In 1929 a sudden and sharp collapse on the New York stock exchange marked the start of the greatest economic crisis in the history of capitalism thus far. The Great Depression bred economic collapse, social polarisation and political instability including war. All within short order. It also heralded a retreat from the old economic liberalism, associated in particular with the British policy of free trade. Politicians moved to protectionism across the globe, which led to a collapse in world trade but also heightened competition over the control of markets and raw materials, competition which quickly took a military shape.
The First World War had ended with a re-partitioning of the world in which Britain and France gained most territory. While the British Empire was bigger than ever, the British ruling class was painfully aware that it had been ousted as the world’s financial power by the US. At its height in the mid nineteenth century, Britain had adopted a policy of free trade because that benefited its exports when it was the pre-eminent industrial power. Its rivals, the US and Germany, did not follow suit. Rather, they employed protective measures to defend their domestic markets and emerging industries. Other states would follow their lead.
After 1918 Britain had attempted to maintain sterling as the chief international trading currency by valuing it against gold. But it could maintain neither the gold standard nor free trade as the general rule across the capitalist system. Following the immediate post-war recession at the beginning of the 1920s, the second half of the decade did see a relative stabilisation, before Europe was thrust into depression in 1929. The recovery of the mid 1920s was based on countries importing US goods and borrowing US money. The US had tariffs to prevent those countries to which it sold goods balancing their account by exporting goods to America. Instead they were forced to take out US loans to cover the shortfall. The victors in the First World War had taken out American loans to cover the debts they had incurred, while the losers had taken them to help pay off reparations imposed on them by the post-war treaties agreed at Versailles. The Wall Street Crash in 1929 ended this financial roundabout and the banking crisis spread to Europe heralding an economic slump.
Between 1929 and 1932 the volume of world trade fell by one quarter. Five years later, the 1929 peak had still not been recovered.1 Much of the decline stemmed from the collapse of incomes, but a substantial portion was a consequence of the rush to trade protection.

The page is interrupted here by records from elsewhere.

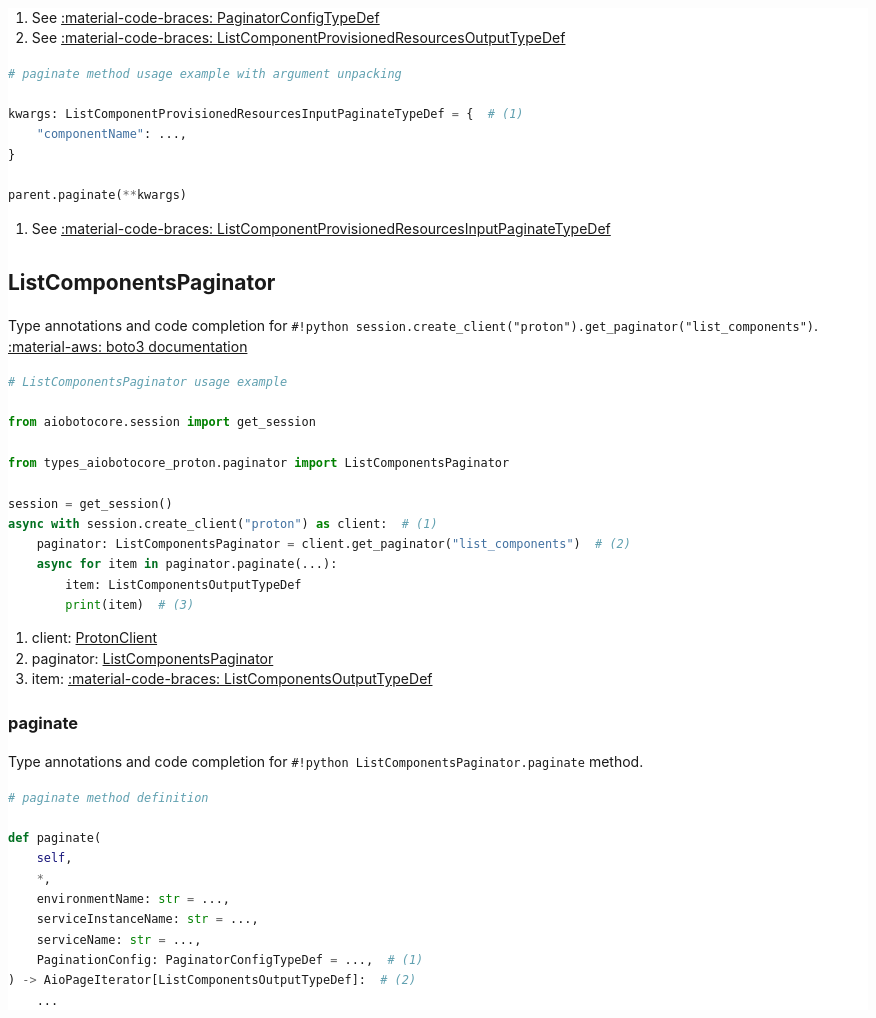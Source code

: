 1. See [:material-code-braces: PaginatorConfigTypeDef](./type_defs.md#paginatorconfigtypedef) 
2. See [:material-code-braces: ListComponentProvisionedResourcesOutputTypeDef](./type_defs.md#listcomponentprovisionedresourcesoutputtypedef) 


```python
# paginate method usage example with argument unpacking

kwargs: ListComponentProvisionedResourcesInputPaginateTypeDef = {  # (1)
    "componentName": ...,
}

parent.paginate(**kwargs)
```

1. See [:material-code-braces: ListComponentProvisionedResourcesInputPaginateTypeDef](./type_defs.md#listcomponentprovisionedresourcesinputpaginatetypedef) 
## ListComponentsPaginator

Type annotations and code completion for `#!python session.create_client("proton").get_paginator("list_components")`.
[:material-aws: boto3 documentation](https://boto3.amazonaws.com/v1/documentation/api/latest/reference/services/proton/paginator/ListComponents.html#Proton.Paginator.ListComponents)

```python
# ListComponentsPaginator usage example

from aiobotocore.session import get_session

from types_aiobotocore_proton.paginator import ListComponentsPaginator

session = get_session()
async with session.create_client("proton") as client:  # (1)
    paginator: ListComponentsPaginator = client.get_paginator("list_components")  # (2)
    async for item in paginator.paginate(...):
        item: ListComponentsOutputTypeDef
        print(item)  # (3)
```

1. client: [ProtonClient](./client.md)
2. paginator: [ListComponentsPaginator](./paginators.md#listcomponentspaginator)
3. item: [:material-code-braces: ListComponentsOutputTypeDef](./type_defs.md#listcomponentsoutputtypedef) 


### paginate

Type annotations and code completion for `#!python ListComponentsPaginator.paginate` method.

```python
# paginate method definition

def paginate(
    self,
    *,
    environmentName: str = ...,
    serviceInstanceName: str = ...,
    serviceName: str = ...,
    PaginationConfig: PaginatorConfigTypeDef = ...,  # (1)
) -> AioPageIterator[ListComponentsOutputTypeDef]:  # (2)
    ...
```
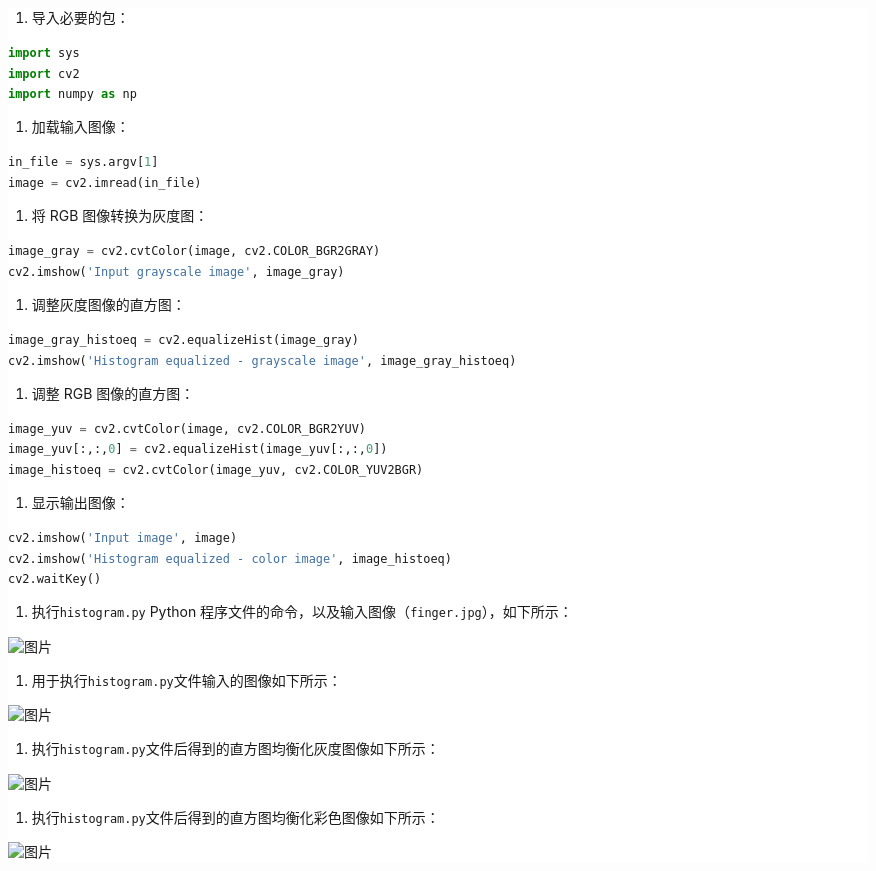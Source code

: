 1.  导入必要的包：

```py
import sys 
import cv2 
import numpy as np 
```

1.  加载输入图像：

```py
in_file = sys.argv[1] 
image = cv2.imread(in_file) 
```

1.  将 RGB 图像转换为灰度图：

```py
image_gray = cv2.cvtColor(image, cv2.COLOR_BGR2GRAY) 
cv2.imshow('Input grayscale image', image_gray) 
```

1.  调整灰度图像的直方图：

```py
image_gray_histoeq = cv2.equalizeHist(image_gray) 
cv2.imshow('Histogram equalized - grayscale image', image_gray_histoeq) 
```

1.  调整 RGB 图像的直方图：

```py
image_yuv = cv2.cvtColor(image, cv2.COLOR_BGR2YUV) 
image_yuv[:,:,0] = cv2.equalizeHist(image_yuv[:,:,0]) 
image_histoeq = cv2.cvtColor(image_yuv, cv2.COLOR_YUV2BGR) 
```

1.  显示输出图像：

```py
cv2.imshow('Input image', image) 
cv2.imshow('Histogram equalized - color image', image_histoeq) 
cv2.waitKey()
```

1.  执行`histogram.py` Python 程序文件的命令，以及输入图像（`finger.jpg`），如下所示：

![图片](img/d4fe5eae-c6e9-440c-8d80-739612a8969f.png)

1.  用于执行`histogram.py`文件输入的图像如下所示：

![图片](img/19597408-7b95-4c97-a461-e5929f4b0276.png)

1.  执行`histogram.py`文件后得到的直方图均衡化灰度图像如下所示：

![图片](img/4f307056-ee49-42aa-bb41-958b39fa4951.png)

1.  执行`histogram.py`文件后得到的直方图均衡化彩色图像如下所示：

![图片](img/502b425e-d6e2-407a-87e2-597b2a5d80e5.png)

When the British government defaulted on loan repayments to America, Washington retaliated by enforcing trade restrictions on British imports.
Meanwhile the expansion of US agriculture had led to over-production and a high level of indebtedness from farmers who had borrowed to expand. Pressure had been building from US agriculture for import restrictions even prior to the Wall Street Crash. Herbert Hoover, the Republican candidate, won the 1928 presidential election promising agricultural protection. Subsequently in June 1930, the US erected tariffs on over 20,000 imported goods. Over the next three years, average US tariffs would rise to 54 per cent, compared with 39 per cent in 1928. In short order Britain, France and then Germany introduced similar tariffs over the next two years.
Having erected a complex barrier of import controls to protect its home market, Washington now demanded that the UK and other European countries repay their debts in dollars (which could only be earned by exporting to the US). In October 1932 Britain, Canada, Australia and other dominions created a system whereby British tariffs were lowered for all those trading in pounds. The new Sterling Bloc accounted for a third of world trade. By attempting to stop foreign imports into the new bloc, London was throwing down a gauntlet to its rivals. If they wanted a greater market share they would have to re-order the world.
The US and France followed Britain in attempting to create their own protected trade areas, together with a degree of state direction of the economy. Germany, Japan and Italy did not control overseas territories and looked to military expansion to secure markets and raw materials. For the German economy this global shift to protectionism was a catastrophe. Britain, France, the US and the USSR all had ample supplies of raw materials within their economic zones. Germany did not. Nearly half of Britain’s trade was with its dominions and colonies and a third of French exports went to its colonies; Germany had none.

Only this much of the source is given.